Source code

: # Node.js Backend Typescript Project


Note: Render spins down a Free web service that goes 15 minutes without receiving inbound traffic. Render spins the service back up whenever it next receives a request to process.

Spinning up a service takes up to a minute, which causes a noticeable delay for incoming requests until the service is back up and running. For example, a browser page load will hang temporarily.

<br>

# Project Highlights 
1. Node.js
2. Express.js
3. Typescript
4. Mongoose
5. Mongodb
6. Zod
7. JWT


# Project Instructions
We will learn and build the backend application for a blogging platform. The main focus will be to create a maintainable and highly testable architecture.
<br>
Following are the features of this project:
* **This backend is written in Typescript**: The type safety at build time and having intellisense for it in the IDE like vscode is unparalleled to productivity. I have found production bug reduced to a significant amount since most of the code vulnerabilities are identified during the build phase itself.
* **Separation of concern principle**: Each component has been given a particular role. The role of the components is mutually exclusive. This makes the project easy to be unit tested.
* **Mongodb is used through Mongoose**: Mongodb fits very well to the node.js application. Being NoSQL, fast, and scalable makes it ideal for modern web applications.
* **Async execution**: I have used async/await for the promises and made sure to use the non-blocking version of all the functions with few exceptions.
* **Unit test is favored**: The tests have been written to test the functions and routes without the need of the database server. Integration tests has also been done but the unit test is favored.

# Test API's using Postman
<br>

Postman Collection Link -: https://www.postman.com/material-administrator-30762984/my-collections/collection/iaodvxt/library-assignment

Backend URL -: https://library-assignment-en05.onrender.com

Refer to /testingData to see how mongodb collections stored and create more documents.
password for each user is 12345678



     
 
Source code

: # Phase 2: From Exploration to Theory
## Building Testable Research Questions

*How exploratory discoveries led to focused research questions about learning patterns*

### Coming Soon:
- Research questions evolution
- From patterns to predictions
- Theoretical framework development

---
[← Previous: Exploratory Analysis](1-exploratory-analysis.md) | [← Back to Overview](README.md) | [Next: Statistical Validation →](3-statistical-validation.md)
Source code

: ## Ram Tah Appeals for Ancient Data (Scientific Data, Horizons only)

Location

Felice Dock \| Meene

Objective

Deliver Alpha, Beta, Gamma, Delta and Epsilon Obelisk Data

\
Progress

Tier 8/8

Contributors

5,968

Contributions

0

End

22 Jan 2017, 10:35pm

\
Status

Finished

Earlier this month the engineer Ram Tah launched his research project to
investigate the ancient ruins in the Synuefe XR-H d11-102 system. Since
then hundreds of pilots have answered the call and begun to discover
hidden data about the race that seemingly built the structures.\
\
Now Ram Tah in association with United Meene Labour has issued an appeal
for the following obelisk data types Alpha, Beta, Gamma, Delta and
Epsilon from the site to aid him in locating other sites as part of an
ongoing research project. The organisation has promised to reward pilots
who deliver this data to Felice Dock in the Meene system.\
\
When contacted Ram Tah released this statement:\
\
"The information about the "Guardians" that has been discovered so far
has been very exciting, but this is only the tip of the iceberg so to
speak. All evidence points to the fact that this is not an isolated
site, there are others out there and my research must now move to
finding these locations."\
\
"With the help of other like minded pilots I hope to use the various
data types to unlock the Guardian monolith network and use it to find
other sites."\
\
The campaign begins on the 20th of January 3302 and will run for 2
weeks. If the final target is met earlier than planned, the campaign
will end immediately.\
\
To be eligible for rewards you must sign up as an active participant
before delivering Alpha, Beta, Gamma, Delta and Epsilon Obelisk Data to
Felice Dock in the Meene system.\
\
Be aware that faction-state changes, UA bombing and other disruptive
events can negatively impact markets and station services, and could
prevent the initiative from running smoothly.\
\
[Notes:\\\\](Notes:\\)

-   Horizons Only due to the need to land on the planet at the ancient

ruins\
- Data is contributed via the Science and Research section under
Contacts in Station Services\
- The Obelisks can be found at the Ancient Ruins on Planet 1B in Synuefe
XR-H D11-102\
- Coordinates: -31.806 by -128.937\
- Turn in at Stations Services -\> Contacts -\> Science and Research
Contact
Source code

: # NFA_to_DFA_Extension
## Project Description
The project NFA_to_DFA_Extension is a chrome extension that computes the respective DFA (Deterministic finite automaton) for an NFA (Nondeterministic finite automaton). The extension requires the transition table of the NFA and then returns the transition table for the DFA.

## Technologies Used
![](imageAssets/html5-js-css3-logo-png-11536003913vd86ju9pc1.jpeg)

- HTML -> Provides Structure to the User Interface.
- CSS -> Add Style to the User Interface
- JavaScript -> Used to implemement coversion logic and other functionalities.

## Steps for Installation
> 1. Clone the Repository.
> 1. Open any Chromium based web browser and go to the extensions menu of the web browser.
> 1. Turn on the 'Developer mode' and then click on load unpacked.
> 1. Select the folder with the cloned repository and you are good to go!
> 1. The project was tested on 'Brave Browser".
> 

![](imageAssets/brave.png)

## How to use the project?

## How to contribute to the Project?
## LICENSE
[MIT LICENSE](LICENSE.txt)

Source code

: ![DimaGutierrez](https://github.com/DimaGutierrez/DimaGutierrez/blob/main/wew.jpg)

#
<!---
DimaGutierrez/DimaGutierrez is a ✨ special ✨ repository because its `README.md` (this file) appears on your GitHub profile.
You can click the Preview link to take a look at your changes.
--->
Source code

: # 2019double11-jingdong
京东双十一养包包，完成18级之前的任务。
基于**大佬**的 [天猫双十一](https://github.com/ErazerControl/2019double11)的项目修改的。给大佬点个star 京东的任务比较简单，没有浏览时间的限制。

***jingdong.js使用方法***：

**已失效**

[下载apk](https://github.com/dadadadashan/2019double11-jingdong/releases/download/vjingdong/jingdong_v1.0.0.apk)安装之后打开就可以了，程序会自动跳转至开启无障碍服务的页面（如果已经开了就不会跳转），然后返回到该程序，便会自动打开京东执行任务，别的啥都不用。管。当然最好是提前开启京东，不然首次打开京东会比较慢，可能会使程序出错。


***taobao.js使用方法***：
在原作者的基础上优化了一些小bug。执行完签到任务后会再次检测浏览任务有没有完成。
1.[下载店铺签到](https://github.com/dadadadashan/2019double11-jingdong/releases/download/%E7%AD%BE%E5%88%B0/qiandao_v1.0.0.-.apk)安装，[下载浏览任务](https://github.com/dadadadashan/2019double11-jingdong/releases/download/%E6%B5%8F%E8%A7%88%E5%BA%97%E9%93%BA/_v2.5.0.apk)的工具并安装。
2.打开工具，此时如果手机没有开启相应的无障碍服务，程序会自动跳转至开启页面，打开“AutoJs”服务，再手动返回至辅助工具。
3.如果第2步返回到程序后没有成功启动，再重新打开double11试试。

*****

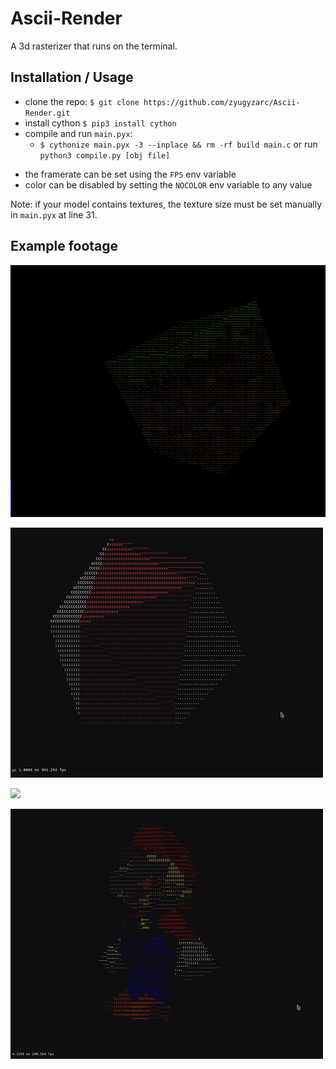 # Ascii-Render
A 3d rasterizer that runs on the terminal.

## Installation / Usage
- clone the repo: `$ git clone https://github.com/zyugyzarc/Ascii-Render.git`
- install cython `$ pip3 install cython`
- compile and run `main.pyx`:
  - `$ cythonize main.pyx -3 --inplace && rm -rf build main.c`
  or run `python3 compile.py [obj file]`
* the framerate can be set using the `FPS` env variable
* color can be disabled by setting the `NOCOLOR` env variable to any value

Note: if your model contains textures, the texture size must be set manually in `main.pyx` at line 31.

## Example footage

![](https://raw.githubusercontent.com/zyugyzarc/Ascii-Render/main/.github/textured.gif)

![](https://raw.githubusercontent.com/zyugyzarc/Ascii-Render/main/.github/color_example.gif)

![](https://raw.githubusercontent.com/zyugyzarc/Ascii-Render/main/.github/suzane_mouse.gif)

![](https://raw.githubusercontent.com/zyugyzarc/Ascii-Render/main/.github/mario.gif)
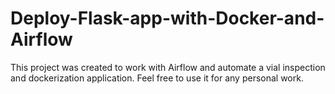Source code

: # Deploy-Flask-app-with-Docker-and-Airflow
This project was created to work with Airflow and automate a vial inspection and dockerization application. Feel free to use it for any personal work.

*****

- [To do] Above are the records; copy exactly the lines from the line with "京东双十一养包包，完成18级之前的任务。" through the line with "3.如果第2步返回到程序后没有成功启动，再重新打开double11试试。", both included.

- [Answer space]
京东双十一养包包，完成18级之前的任务。
基于**大佬**的 [天猫双十一](https://github.com/ErazerControl/2019double11)的项目修改的。给大佬点个star 京东的任务比较简单，没有浏览时间的限制。

***jingdong.js使用方法***：

**已失效**

[下载apk](https://github.com/dadadadashan/2019double11-jingdong/releases/download/vjingdong/jingdong_v1.0.0.apk)安装之后打开就可以了，程序会自动跳转至开启无障碍服务的页面（如果已经开了就不会跳转），然后返回到该程序，便会自动打开京东执行任务，别的啥都不用。管。当然最好是提前开启京东，不然首次打开京东会比较慢，可能会使程序出错。


***taobao.js使用方法***：
在原作者的基础上优化了一些小bug。执行完签到任务后会再次检测浏览任务有没有完成。
1.[下载店铺签到](https://github.com/dadadadashan/2019double11-jingdong/releases/download/%E7%AD%BE%E5%88%B0/qiandao_v1.0.0.-.apk)安装，[下载浏览任务](https://github.com/dadadadashan/2019double11-jingdong/releases/download/%E6%B5%8F%E8%A7%88%E5%BA%97%E9%93%BA/_v2.5.0.apk)的工具并安装。
2.打开工具，此时如果手机没有开启相应的无障碍服务，程序会自动跳转至开启页面，打开“AutoJs”服务，再手动返回至辅助工具。
3.如果第2步返回到程序后没有成功启动，再重新打开double11试试。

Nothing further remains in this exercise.